3. ещё больше (1/2)
— Сириус?
— Что?
— Обними меня.
Римус часто просит меня обнимать его. Не вижу в этом ничего плохого — напротив — я вижу, что я ему совсем не безразличен. Мне нравится обхватывать его тело — он такой настоящий. Забавно, но когда я обнимаю кого-то другого — пусть даже Джеймса или Лили, — я совсем не задумываюсь о том, что под их одеждами есть тело. Что они имеют плоть — что она, плоть эта, мягкая и тёплая. И даже если и так, то тепло это я готов разделить с другими обнимающими их людьми, а тепло Римуса — только моё.
Почему-то начинаю ревновать, пока сам же наслаждаюсь им. Надо это прекращать — это ясно, но иногда мне кажется, что и Римус думает о том же. Не хочет мною ни с кем делиться. Мне нравится думать, что так и есть. И ощущение появляется, что влюбляюсь ещё больше.
— Знаешь, когда вырастим, — говорю куда-то ему в шею, — когда закончим Хогвартс, переедем жить на море. Где тепло, нет дождей и луны.
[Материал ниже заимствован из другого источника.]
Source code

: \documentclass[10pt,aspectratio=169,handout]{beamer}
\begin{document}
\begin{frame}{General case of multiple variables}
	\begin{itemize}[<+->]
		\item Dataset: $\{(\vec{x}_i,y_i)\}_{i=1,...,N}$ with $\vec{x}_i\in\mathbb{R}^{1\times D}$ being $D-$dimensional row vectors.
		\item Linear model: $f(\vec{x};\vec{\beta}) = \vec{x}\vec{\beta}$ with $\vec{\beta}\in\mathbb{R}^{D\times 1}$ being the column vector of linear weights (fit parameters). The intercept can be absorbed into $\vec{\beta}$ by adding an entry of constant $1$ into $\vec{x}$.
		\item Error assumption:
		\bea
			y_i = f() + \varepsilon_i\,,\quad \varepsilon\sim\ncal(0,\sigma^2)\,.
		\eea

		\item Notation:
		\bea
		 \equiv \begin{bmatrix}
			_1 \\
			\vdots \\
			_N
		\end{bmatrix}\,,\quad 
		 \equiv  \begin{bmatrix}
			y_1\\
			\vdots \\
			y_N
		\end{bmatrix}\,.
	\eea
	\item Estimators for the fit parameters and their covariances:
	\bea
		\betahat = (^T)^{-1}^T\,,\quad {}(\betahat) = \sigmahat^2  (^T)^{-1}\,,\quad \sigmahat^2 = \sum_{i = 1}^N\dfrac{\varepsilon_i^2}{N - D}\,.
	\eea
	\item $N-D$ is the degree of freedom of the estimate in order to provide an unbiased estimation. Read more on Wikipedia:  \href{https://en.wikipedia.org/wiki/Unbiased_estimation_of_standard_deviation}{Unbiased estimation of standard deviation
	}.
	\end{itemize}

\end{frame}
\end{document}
Про луну это, конечно, было лишнее, признаю. Но он не обиделся — знаю.
— От луны не убежишь, Бродяга, — он шумно выдыхает, рисуя круги на моей спине, — но дождь и правда надоел.
Мы прекращаем объятия. Я хочу сказать, что никакая луна нам не помеха, а он только то и делает, что пытается заткнуть мне рот своим.
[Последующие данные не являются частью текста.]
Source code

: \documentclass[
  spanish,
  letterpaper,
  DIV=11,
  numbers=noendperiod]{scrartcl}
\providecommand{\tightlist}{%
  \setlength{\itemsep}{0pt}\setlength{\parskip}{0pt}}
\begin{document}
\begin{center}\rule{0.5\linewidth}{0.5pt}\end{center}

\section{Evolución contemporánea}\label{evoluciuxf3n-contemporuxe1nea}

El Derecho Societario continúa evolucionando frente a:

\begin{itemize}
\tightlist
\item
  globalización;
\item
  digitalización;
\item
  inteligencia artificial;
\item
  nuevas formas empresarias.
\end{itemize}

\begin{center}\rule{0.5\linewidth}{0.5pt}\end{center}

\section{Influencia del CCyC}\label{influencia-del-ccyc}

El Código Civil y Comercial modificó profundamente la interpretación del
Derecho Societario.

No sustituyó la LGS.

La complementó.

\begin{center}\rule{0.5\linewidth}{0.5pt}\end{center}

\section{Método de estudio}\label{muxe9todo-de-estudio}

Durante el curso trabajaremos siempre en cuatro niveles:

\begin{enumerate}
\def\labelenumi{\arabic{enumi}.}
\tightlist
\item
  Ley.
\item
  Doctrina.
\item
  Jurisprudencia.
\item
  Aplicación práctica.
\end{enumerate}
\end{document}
Он не любит целоваться быстро — для него это целый ритуал. Сначала в губы, потом — их уголки, дальше по кругу, и в конце — пол лица попадает под его «поцелуйный обстрел» — это я так назвал его неторопливые движения. Думается мне, он делает это нароком — я то люблю, когда от скорости губы стираются.
Но все же его взгляд такой сосредоточенный, полный искреннего счастья заставляет влюбляться, влюбляться, влюбляться… Сильнее.
— Как-то раз мне снился сон, где мы живём в маленьком домике на берегу океана. Ты всё ходил там, говорил, что…
Римус приоставливает его рассказ — я вижу, что он смущается, не может сказать что-то. Смотрю мягко на столько, на сколько вообще могу, пытаясь не улыбаться. Такой он милый. Пусть договаривает, что начал!